▶ **About this task**
Write out each line of the entries exactly, starting at the first and finishing with the line that contains "teacher. The course".

Segment Start: Data section

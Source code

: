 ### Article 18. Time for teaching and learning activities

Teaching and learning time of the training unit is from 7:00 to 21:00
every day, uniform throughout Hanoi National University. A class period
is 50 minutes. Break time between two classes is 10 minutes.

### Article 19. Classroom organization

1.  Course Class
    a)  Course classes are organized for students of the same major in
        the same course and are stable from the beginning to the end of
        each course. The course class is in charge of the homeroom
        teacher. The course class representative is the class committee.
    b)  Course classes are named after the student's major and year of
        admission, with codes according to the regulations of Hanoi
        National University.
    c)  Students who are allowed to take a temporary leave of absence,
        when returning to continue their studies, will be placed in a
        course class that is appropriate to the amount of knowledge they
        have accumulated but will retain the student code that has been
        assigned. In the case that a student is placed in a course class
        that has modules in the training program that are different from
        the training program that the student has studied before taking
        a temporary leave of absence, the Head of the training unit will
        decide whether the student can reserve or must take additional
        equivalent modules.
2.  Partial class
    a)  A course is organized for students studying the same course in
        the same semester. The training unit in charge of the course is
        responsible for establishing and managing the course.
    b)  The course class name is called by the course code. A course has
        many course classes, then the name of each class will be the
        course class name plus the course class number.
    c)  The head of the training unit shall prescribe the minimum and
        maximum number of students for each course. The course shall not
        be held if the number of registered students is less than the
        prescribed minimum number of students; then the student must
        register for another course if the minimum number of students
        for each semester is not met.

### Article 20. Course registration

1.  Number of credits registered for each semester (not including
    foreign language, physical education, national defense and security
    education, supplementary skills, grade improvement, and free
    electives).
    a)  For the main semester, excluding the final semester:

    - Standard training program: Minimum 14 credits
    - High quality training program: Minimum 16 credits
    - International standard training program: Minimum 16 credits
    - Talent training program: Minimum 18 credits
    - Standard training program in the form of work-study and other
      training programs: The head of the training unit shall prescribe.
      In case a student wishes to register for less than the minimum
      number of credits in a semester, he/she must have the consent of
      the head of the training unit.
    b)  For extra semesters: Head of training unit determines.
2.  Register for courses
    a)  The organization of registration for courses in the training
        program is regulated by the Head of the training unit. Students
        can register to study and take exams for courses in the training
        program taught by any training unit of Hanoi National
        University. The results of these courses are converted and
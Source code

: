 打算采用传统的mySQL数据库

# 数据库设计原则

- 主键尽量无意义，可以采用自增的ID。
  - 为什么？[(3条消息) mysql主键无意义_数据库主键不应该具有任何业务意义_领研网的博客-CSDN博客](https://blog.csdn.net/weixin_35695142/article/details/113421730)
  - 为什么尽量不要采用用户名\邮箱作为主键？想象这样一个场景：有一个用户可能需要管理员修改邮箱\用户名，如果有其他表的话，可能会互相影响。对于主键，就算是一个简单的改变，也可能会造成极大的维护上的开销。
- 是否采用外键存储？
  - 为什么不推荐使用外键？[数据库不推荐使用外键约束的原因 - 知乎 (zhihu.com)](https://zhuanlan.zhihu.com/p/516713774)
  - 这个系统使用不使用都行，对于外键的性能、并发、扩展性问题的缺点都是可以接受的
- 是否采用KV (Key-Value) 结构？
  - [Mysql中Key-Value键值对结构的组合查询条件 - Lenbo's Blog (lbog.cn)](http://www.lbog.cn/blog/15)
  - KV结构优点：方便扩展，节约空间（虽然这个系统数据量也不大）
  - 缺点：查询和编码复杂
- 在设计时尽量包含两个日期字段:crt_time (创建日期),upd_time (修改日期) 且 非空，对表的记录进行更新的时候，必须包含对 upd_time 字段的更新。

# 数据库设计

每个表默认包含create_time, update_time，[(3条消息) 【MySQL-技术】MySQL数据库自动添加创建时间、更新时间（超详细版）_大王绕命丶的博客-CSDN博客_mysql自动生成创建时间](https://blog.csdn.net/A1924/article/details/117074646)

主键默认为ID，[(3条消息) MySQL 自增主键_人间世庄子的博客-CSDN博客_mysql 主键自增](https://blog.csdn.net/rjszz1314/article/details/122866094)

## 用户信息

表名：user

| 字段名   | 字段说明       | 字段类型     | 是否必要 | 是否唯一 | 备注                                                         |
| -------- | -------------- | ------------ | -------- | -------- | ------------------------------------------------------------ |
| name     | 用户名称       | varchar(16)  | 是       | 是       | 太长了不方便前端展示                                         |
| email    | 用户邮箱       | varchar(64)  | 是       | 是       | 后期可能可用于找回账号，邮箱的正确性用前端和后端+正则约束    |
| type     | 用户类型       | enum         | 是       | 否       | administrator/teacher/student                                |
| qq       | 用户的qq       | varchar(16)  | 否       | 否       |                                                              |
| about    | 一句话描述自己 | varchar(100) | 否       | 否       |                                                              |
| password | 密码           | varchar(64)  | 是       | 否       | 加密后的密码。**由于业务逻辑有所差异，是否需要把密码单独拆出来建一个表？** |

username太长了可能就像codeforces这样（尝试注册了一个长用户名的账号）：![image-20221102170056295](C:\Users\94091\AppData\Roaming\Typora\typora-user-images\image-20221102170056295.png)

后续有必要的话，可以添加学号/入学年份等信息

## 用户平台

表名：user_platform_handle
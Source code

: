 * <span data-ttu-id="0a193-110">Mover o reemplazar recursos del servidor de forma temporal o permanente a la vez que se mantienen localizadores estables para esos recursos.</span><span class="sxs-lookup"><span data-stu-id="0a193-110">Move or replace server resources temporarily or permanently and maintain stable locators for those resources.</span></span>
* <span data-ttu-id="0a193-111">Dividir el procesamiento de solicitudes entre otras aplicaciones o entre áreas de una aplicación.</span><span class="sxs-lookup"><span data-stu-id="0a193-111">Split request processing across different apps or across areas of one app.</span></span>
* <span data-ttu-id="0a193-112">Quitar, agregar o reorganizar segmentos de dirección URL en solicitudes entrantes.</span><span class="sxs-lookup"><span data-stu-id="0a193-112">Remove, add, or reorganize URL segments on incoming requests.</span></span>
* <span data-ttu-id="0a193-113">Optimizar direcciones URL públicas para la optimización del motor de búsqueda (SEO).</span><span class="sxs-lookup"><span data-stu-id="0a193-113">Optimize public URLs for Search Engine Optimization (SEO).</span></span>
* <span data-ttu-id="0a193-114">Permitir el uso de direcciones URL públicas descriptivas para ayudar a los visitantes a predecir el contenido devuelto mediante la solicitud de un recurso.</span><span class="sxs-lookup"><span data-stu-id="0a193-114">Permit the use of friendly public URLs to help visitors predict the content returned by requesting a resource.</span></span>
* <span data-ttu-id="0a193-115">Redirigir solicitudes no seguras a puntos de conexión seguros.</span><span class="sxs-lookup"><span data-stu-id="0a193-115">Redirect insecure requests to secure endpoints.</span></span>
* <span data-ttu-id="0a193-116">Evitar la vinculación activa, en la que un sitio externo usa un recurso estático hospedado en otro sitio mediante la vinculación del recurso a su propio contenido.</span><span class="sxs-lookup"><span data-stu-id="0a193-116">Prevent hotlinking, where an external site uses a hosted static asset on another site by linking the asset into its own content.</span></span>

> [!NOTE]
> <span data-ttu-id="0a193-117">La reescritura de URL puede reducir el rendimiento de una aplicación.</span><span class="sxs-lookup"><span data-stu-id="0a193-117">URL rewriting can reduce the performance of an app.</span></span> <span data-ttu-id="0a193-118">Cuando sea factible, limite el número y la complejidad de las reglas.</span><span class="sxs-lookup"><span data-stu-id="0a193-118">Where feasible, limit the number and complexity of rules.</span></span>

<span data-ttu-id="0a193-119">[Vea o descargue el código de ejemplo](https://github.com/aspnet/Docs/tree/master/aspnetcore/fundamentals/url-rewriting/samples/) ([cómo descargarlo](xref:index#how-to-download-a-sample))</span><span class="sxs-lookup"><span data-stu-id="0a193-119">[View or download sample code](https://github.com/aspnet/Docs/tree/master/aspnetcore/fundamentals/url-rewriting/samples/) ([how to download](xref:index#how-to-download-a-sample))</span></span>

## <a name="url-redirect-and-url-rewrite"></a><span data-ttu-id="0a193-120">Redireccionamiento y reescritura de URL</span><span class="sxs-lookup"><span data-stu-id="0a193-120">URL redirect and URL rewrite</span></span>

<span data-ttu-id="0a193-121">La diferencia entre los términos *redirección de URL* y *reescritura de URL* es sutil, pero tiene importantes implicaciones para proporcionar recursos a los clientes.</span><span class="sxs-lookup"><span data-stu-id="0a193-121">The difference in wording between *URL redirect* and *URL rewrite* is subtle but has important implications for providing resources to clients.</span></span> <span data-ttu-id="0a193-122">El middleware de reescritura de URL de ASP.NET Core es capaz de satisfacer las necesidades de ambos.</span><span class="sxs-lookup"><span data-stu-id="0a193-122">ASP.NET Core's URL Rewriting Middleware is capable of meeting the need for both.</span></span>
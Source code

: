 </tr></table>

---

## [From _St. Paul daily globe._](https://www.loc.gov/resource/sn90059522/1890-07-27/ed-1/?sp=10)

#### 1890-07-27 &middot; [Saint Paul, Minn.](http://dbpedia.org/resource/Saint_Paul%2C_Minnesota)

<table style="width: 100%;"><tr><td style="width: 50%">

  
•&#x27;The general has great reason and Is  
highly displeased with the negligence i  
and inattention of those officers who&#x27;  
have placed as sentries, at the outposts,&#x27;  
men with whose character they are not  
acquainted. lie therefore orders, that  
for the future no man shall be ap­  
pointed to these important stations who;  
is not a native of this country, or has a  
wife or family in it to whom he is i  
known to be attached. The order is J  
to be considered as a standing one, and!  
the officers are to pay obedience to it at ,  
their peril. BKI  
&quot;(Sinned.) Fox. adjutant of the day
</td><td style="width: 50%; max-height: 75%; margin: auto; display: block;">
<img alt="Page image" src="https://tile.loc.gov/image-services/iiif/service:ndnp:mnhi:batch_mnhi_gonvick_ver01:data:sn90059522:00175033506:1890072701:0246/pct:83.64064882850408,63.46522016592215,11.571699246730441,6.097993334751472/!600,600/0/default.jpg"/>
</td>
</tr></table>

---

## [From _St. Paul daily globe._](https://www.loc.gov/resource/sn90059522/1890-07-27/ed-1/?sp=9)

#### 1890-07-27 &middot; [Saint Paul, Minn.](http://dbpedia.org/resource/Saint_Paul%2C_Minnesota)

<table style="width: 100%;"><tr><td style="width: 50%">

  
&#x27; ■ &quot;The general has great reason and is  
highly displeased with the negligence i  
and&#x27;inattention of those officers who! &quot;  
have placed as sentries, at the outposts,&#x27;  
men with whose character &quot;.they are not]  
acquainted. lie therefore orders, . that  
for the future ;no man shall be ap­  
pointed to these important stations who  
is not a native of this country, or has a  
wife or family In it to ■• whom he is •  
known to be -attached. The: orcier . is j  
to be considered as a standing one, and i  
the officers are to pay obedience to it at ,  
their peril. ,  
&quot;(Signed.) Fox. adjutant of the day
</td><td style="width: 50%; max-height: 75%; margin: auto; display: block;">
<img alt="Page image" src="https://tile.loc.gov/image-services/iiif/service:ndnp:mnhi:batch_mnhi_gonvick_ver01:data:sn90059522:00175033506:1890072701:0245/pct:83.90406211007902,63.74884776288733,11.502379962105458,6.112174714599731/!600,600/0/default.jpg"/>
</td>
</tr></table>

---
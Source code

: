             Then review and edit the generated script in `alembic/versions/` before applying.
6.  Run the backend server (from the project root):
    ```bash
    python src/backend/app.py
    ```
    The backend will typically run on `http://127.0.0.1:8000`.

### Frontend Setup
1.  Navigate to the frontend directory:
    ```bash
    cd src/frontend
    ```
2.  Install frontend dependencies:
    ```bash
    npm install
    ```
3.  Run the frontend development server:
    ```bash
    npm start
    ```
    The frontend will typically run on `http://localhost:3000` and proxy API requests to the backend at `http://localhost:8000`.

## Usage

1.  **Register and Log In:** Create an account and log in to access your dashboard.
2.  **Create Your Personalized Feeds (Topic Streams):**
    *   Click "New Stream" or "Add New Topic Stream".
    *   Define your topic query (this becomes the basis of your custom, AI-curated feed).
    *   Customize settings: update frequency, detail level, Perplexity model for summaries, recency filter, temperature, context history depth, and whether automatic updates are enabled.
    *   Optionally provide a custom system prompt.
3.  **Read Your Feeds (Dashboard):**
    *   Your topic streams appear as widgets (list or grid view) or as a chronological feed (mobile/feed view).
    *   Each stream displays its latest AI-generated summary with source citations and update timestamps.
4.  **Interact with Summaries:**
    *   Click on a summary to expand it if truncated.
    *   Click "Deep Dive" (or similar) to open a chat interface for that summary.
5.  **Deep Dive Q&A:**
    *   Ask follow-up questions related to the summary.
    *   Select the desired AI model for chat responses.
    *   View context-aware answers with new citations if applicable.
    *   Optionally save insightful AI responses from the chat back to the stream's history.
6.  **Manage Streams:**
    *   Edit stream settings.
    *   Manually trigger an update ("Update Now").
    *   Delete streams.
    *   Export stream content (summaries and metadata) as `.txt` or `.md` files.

Segment End: Data section

▶ **Exercise solution**
Source code

: ### Article 18. Time for teaching and learning activities

Teaching and learning time of the training unit is from 7:00 to 21:00
every day, uniform throughout Hanoi National University. A class period
is 50 minutes. Break time between two classes is 10 minutes.

### Article 19. Classroom organization

1.  Course Class
    a)  Course classes are organized for students of the same major in
        the same course and are stable from the beginning to the end of
        each course. The course class is in charge of the homeroom
        teacher. The course class representative is the class committee.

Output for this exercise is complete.